Free Mobile couvert
Oui, Free Mobile couvre bien 27% de la population. Et c'est le gendarme des télécoms qui le dit, tentant ainsi de mettre un terme à la polémique visant le réseau du quatrième opérateur. Double effet Kiss Cool pour l'Arcep, qui cloue d'un même geste le bec d'Orange, SFR, Bouygues Télécom et... d'Eric Besson, avec qui l'autorité se disputait la reprise en main du dossier.
L’Arcep a tranché : Free Mobile n’est pas en tort. Son président, Jean-Ludovic Silicani, a donné l’information “en exclusivité” aux députés qui l’auditionnaient hier soir1: après vérification, le dernier né du secteur couvrirait bel et bien 27% de la population, conformément aux obligations fixées par le régulateur.
Un joli coup de com’ pour le gendarme des télécoms, qui cloue d’un même geste le bec de la concurrence, fortement suspicieuse à l’égard du réseau Free Mobile, et d’Eric Besson, ministre en charge du numérique, avec qui il se disputait la reprise en main du dossier.

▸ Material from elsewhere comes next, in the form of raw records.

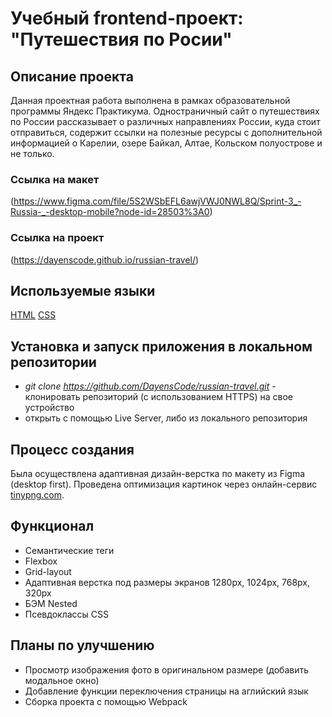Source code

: # Учебный frontend-проект: "Путешествия по Росии"

## Описание проекта

Данная проектная работа выполнена в рамках образовательной программы Яндекс Практикума. Одностраничный сайт о путешествиях по России рассказывает о различных направлениях России, куда стоит отправиться, содержит ссылки на полезные ресурсы с дополнительной информацией о Карелии, озере Байкал, Алтае, Кольском полуострове и не только.

### Ссылка на макет

(https://www.figma.com/file/5S2WSbEFL6awjVWJ0NWL8Q/Sprint-3_-Russia-_-desktop-mobile?node-id=28503%3A0)

### Ссылка на проект

(https://dayenscode.github.io/russian-travel/)

## Используемые языки

[HTML](https://ru.wikipedia.org/wiki/HTML)
[CSS](https://ru.wikipedia.org/wiki/CSS)

## Установка и запуск приложения в локальном репозитории

- _git clone https://github.com/DayensCode/russian-travel.git_ - клонировать репозиторий (с использованием HTTPS) на свое устройство
- открыть с помощью Live Server, либо из локального репозитория

## Процесс создания
Была осуществлена адаптивная дизайн-верстка по макету из Figma (desktop first). Проведена оптимизация картинок через онлайн-сервис [tinypng.com](https://tinypng.com/).

## Функционал

- Семантические теги
- Flexbox
- Grid-layout
- Адаптивная верстка под размеры экранов 1280px, 1024px, 768px, 320px
- БЭМ Nested
- Псевдоклассы CSS

## Планы по улучшению

- Просмотр изображения фото в оригинальном размере (добавить модальное окно)
- Добавление функции переключения страницы на аглийский язык
- Сборка проекта с помощью Webpack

Free dans les clous de l’Arcep mais pas d’Orange
Mené début février, le contrôle a établi que Free détenait 753 antennes “allumées” sur un total d’un millier installées et susceptibles d’être utilisées, a indiqué le patron de l’Arcep. Un déploiement qui “se poursuit”, a précisé un communiqué de presse envoyé dans la foulée, et qui devrait à ce jour compter plus de 800 stations en activité, a ajouté Jean-Ludovic Silicani.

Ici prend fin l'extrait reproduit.